ACTIVITY: Report the number of lines below in which the word "brack" occurs. Nothing else is needed.

SUPPLIED MATERIAL:

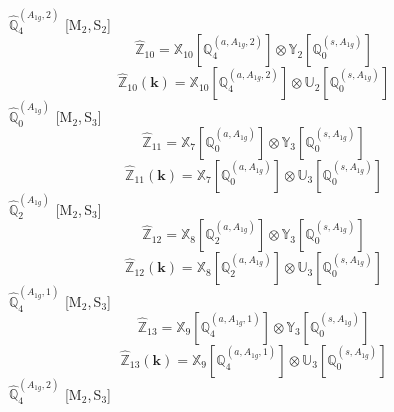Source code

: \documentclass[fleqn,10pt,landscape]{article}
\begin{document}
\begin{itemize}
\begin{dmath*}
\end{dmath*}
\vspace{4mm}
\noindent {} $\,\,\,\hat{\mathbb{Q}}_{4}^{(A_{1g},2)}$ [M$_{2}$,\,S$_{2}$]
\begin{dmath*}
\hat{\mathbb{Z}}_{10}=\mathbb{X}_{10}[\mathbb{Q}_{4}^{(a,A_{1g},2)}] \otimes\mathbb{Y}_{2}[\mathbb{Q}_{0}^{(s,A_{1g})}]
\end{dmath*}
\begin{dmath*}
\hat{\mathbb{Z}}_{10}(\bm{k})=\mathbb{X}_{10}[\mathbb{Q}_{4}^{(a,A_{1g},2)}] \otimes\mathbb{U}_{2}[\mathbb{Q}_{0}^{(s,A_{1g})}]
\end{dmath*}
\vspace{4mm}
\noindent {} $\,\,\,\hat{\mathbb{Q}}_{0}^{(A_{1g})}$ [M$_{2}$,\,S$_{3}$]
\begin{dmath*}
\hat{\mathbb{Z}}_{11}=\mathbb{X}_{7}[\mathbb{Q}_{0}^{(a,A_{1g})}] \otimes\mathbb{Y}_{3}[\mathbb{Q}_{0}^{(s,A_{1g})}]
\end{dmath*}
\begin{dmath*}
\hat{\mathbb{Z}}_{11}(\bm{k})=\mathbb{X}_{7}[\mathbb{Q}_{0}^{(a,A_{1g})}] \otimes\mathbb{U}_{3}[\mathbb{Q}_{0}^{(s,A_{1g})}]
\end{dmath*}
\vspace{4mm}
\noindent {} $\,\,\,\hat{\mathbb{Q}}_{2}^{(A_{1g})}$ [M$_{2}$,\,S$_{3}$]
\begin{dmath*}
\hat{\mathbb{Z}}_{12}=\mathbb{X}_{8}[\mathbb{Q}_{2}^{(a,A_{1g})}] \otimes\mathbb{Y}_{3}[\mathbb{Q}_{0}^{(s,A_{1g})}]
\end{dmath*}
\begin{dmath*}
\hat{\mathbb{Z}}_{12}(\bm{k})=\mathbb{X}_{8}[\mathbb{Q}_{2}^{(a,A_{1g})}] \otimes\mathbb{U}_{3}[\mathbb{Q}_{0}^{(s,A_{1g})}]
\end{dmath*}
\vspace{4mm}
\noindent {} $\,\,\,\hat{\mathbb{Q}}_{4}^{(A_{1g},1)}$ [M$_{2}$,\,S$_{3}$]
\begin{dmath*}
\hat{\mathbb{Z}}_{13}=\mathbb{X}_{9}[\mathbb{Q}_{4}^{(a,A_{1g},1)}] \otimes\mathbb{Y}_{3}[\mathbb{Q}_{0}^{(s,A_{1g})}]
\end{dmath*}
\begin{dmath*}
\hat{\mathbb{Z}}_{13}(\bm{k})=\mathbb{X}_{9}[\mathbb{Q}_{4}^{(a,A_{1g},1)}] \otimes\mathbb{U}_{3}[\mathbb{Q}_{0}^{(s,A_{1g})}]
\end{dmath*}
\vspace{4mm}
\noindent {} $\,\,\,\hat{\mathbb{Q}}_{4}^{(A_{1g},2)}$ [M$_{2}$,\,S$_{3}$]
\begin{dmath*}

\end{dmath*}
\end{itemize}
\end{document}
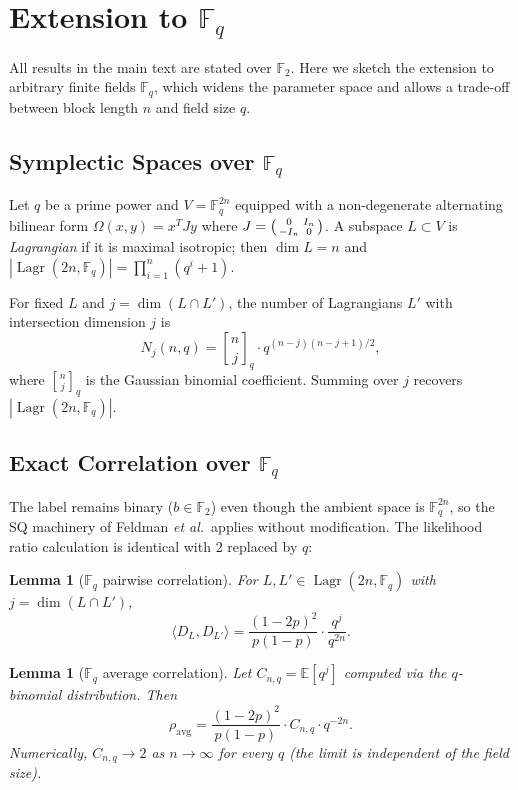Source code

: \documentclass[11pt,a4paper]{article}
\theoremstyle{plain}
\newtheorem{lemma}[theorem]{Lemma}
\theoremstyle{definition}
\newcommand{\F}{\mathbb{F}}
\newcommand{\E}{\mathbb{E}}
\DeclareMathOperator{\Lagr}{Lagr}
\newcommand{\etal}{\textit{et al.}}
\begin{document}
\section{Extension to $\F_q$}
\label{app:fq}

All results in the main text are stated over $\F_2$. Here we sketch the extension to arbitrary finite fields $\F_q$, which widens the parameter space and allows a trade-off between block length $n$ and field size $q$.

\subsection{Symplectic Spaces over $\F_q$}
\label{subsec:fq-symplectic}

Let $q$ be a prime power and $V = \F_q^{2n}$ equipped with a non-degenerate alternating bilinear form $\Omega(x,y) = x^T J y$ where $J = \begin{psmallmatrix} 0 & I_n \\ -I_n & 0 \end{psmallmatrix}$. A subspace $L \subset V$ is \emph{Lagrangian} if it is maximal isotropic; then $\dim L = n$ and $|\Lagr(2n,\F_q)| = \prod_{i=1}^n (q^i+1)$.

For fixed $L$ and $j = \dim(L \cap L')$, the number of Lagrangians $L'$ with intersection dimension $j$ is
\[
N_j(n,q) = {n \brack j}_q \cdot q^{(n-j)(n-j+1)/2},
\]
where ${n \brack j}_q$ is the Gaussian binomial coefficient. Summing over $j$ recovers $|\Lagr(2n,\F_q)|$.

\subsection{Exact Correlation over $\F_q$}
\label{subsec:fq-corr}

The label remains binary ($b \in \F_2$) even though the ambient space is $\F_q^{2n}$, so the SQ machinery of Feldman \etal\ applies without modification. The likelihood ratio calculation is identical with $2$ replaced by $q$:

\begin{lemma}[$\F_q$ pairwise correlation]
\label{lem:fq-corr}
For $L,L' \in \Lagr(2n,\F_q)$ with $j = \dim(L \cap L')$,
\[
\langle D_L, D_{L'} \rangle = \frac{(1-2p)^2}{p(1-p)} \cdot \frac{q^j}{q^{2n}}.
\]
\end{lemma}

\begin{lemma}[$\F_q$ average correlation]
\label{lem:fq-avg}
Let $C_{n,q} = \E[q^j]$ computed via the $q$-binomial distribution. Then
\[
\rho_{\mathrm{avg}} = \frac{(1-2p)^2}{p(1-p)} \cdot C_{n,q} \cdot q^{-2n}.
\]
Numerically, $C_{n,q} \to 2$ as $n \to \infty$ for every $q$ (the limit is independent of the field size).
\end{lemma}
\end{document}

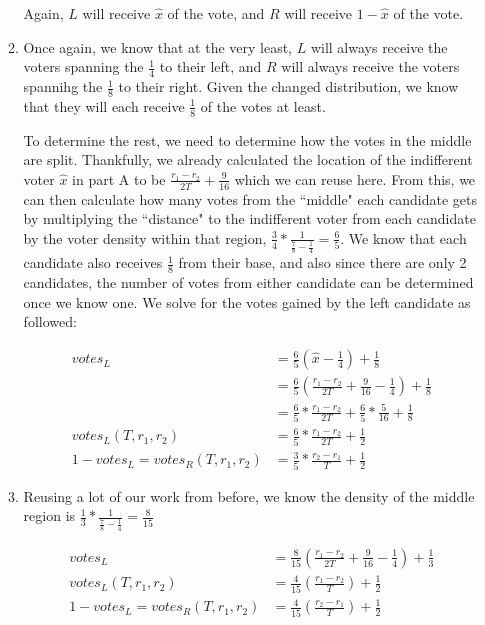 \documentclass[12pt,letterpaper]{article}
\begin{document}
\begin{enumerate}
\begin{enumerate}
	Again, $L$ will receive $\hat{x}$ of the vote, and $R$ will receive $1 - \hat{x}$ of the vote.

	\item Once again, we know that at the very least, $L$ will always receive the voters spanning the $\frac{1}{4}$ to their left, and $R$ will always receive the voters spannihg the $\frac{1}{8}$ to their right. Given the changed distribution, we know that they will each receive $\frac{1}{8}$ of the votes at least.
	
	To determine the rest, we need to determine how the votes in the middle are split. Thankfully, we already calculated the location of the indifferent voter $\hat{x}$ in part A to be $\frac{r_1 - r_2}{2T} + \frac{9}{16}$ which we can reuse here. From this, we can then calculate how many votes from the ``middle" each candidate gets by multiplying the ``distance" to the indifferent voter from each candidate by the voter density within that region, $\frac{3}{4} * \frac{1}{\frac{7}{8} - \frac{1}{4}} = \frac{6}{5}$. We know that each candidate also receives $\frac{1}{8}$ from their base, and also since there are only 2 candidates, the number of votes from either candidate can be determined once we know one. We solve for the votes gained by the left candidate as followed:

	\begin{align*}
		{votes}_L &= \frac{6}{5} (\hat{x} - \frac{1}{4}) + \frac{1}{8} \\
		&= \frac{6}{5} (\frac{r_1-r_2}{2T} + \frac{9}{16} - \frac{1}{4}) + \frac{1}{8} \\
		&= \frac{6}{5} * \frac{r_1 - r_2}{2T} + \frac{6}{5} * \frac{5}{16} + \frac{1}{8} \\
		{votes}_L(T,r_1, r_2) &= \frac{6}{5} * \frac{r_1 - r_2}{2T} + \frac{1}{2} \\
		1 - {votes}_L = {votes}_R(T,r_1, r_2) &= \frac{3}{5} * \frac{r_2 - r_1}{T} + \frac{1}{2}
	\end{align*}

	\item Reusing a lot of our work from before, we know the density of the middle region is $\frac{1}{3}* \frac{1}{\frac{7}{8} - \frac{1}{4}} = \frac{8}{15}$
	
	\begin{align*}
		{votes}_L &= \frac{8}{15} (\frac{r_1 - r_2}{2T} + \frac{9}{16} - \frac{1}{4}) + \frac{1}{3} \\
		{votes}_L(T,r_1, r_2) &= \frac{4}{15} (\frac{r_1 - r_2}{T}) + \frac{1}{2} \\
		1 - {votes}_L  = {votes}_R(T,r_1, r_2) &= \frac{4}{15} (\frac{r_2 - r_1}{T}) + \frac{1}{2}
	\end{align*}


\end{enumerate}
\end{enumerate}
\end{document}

...

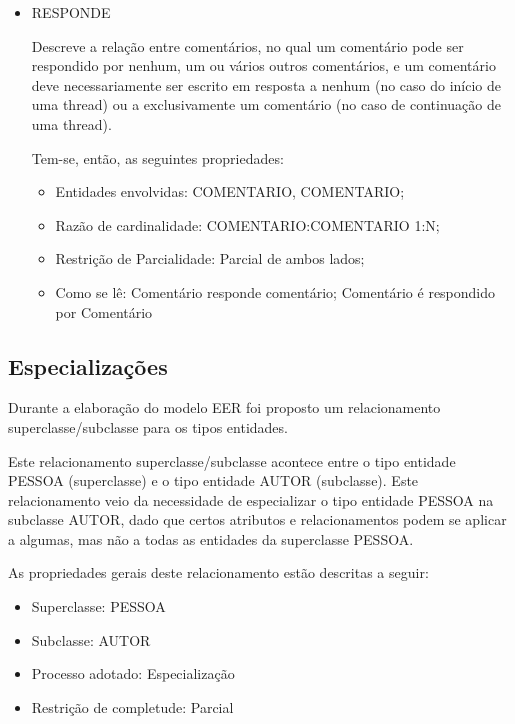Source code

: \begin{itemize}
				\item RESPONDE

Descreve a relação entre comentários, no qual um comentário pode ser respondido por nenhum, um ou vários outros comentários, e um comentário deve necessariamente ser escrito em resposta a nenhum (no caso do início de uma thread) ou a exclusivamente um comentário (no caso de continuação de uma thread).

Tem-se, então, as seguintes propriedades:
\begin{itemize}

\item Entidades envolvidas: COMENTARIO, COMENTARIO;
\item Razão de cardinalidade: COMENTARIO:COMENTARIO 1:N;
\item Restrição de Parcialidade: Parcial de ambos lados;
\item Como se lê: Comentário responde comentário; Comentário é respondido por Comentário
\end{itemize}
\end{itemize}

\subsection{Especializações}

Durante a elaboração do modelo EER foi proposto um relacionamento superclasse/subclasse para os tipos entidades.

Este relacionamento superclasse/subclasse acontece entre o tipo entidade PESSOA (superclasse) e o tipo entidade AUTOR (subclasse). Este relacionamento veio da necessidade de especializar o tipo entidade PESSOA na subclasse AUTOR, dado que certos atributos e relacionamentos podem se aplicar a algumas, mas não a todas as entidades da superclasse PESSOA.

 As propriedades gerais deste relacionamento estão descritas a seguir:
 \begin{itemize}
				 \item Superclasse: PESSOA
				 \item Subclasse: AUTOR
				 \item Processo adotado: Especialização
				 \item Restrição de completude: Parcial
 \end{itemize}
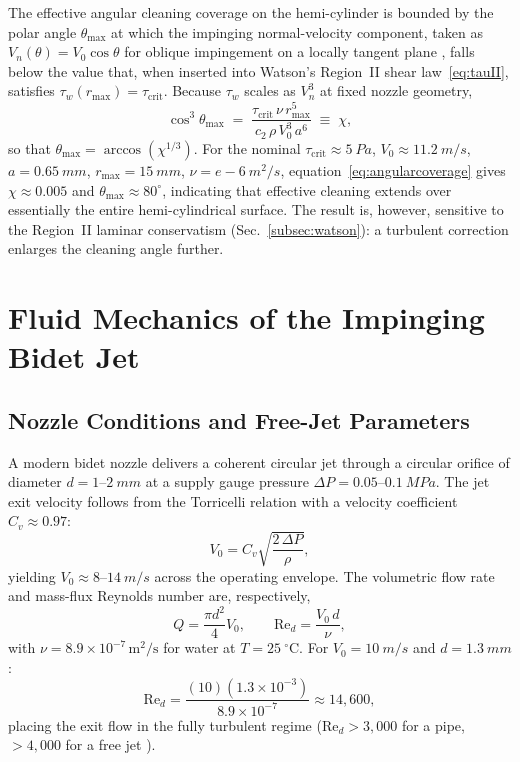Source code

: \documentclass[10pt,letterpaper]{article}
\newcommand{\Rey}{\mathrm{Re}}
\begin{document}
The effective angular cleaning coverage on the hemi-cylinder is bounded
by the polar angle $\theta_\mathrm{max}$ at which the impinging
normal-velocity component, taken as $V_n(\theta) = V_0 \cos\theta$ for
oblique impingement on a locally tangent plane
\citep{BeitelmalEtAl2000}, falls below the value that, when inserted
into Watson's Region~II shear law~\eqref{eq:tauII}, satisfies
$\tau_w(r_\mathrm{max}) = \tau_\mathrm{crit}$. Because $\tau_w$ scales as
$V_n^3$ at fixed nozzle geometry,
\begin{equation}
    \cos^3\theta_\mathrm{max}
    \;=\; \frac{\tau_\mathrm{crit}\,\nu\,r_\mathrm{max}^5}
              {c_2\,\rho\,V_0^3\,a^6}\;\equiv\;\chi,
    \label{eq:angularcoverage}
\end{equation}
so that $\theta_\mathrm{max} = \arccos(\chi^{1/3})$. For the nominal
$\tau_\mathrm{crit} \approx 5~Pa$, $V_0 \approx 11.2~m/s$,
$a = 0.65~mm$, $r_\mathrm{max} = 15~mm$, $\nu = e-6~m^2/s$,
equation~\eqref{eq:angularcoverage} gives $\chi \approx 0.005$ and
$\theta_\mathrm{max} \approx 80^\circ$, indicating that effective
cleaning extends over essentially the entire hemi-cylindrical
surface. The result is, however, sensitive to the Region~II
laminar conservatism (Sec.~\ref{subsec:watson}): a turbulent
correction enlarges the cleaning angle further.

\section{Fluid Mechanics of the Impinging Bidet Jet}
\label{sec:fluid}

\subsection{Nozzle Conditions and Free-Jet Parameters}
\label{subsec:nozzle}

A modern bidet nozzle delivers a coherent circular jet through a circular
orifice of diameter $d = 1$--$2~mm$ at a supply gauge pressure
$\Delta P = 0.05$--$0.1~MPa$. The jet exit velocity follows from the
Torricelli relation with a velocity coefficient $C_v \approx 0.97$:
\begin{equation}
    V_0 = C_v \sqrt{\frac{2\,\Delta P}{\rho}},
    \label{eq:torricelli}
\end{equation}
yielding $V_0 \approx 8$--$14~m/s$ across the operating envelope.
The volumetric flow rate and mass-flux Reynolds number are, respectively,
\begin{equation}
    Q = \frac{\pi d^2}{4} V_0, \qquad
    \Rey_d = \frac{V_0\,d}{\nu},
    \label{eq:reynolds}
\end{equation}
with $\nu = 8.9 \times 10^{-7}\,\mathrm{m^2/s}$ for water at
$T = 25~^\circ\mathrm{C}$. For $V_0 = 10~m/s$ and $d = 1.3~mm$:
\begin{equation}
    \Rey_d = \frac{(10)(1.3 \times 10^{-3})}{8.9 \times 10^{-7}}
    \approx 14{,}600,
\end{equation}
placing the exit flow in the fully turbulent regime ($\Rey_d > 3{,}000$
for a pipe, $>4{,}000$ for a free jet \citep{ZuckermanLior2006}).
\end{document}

WRITTEN ANSWER: 2